## [Exercise details]
Beginning at the line with "- Point 생성자", output each line to the end of the listing below exactly, please.

## [Data]
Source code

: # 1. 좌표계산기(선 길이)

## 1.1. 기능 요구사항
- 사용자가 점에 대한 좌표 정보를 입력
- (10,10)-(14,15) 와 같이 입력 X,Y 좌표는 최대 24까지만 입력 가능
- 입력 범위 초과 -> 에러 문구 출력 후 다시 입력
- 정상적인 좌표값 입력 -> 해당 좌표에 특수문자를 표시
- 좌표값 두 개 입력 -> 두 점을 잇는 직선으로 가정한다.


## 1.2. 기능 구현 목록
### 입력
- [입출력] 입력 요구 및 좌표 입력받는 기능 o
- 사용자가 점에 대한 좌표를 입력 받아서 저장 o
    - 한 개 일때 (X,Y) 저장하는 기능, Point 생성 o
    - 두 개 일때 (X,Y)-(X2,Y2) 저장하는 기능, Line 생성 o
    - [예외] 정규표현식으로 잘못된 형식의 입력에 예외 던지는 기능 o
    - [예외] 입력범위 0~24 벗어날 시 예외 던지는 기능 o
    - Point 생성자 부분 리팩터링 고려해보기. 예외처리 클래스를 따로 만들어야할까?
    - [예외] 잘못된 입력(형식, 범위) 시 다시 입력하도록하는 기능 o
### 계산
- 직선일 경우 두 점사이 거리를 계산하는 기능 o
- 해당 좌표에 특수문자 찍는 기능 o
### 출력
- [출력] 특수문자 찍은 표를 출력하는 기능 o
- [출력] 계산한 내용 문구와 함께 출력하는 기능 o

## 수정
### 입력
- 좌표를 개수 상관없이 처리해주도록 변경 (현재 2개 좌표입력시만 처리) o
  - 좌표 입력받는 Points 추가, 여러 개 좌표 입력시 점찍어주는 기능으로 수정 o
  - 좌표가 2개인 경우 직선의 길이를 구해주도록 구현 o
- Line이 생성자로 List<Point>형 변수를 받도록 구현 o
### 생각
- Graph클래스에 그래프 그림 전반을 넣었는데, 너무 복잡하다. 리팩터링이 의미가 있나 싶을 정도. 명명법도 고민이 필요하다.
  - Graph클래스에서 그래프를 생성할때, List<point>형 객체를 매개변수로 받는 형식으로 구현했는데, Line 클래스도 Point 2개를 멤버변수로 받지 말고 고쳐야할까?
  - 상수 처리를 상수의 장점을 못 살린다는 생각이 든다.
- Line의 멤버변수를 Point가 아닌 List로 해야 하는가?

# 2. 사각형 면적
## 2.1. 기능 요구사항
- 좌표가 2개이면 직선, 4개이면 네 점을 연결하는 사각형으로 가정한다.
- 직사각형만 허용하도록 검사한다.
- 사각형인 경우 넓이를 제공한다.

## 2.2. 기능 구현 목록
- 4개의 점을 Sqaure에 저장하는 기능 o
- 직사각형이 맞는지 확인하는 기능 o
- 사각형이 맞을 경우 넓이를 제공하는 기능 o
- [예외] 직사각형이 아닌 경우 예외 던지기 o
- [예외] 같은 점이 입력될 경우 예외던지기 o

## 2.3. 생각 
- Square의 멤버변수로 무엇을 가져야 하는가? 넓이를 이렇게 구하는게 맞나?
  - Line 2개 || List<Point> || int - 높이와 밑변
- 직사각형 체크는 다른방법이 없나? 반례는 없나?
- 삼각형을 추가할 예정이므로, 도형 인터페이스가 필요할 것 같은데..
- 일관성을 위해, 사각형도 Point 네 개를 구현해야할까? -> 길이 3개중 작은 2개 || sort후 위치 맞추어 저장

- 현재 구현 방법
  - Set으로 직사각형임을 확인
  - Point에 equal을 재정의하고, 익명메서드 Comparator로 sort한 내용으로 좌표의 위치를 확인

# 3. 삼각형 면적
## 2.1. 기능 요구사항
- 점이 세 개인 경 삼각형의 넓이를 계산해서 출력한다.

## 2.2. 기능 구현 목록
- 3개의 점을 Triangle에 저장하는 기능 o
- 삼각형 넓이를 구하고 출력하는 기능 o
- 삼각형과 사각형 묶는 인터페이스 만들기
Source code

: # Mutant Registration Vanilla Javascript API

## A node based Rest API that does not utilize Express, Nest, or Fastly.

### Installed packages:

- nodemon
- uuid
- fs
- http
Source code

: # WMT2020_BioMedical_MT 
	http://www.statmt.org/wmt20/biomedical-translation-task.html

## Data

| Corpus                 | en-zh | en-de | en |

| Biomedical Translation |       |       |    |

## [Task output]
    - Point 생성자 부분 리팩터링 고려해보기. 예외처리 클래스를 따로 만들어야할까?
    - [예외] 잘못된 입력(형식, 범위) 시 다시 입력하도록하는 기능 o
### 계산
- 직선일 경우 두 점사이 거리를 계산하는 기능 o
- 해당 좌표에 특수문자 찍는 기능 o
### 출력
- [출력] 특수문자 찍은 표를 출력하는 기능 o
- [출력] 계산한 내용 문구와 함께 출력하는 기능 o

## 수정
### 입력
- 좌표를 개수 상관없이 처리해주도록 변경 (현재 2개 좌표입력시만 처리) o
  - 좌표 입력받는 Points 추가, 여러 개 좌표 입력시 점찍어주는 기능으로 수정 o
  - 좌표가 2개인 경우 직선의 길이를 구해주도록 구현 o
- Line이 생성자로 List<Point>형 변수를 받도록 구현 o
### 생각
- Graph클래스에 그래프 그림 전반을 넣었는데, 너무 복잡하다. 리팩터링이 의미가 있나 싶을 정도. 명명법도 고민이 필요하다.
  - Graph클래스에서 그래프를 생성할때, List<point>형 객체를 매개변수로 받는 형식으로 구현했는데, Line 클래스도 Point 2개를 멤버변수로 받지 말고 고쳐야할까?
  - 상수 처리를 상수의 장점을 못 살린다는 생각이 든다.
- Line의 멤버변수를 Point가 아닌 List로 해야 하는가?

# 2. 사각형 면적
## 2.1. 기능 요구사항
- 좌표가 2개이면 직선, 4개이면 네 점을 연결하는 사각형으로 가정한다.
- 직사각형만 허용하도록 검사한다.
- 사각형인 경우 넓이를 제공한다.

## 2.2. 기능 구현 목록
- 4개의 점을 Sqaure에 저장하는 기능 o
- 직사각형이 맞는지 확인하는 기능 o
- 사각형이 맞을 경우 넓이를 제공하는 기능 o
- [예외] 직사각형이 아닌 경우 예외 던지기 o
- [예외] 같은 점이 입력될 경우 예외던지기 o

## 2.3. 생각 
- Square의 멤버변수로 무엇을 가져야 하는가? 넓이를 이렇게 구하는게 맞나?
  - Line 2개 || List<Point> || int - 높이와 밑변
- 직사각형 체크는 다른방법이 없나? 반례는 없나?
- 삼각형을 추가할 예정이므로, 도형 인터페이스가 필요할 것 같은데..
- 일관성을 위해, 사각형도 Point 네 개를 구현해야할까? -> 길이 3개중 작은 2개 || sort후 위치 맞추어 저장

- 현재 구현 방법
  - Set으로 직사각형임을 확인
  - Point에 equal을 재정의하고, 익명메서드 Comparator로 sort한 내용으로 좌표의 위치를 확인

# 3. 삼각형 면적
## 2.1. 기능 요구사항
- 점이 세 개인 경 삼각형의 넓이를 계산해서 출력한다.

## 2.2. 기능 구현 목록
- 3개의 점을 Triangle에 저장하는 기능 o
- 삼각형 넓이를 구하고 출력하는 기능 o
- 삼각형과 사각형 묶는 인터페이스 만들기
Source code

: # Mutant Registration Vanilla Javascript API

## A node based Rest API that does not utilize Express, Nest, or Fastly.

### Installed packages:

- nodemon
- uuid
- fs
- http
Source code

: # WMT2020_BioMedical_MT 
	http://www.statmt.org/wmt20/biomedical-translation-task.html

## Data

| Corpus                 | en-zh | en-de | en |

| Biomedical Translation |       |       |    |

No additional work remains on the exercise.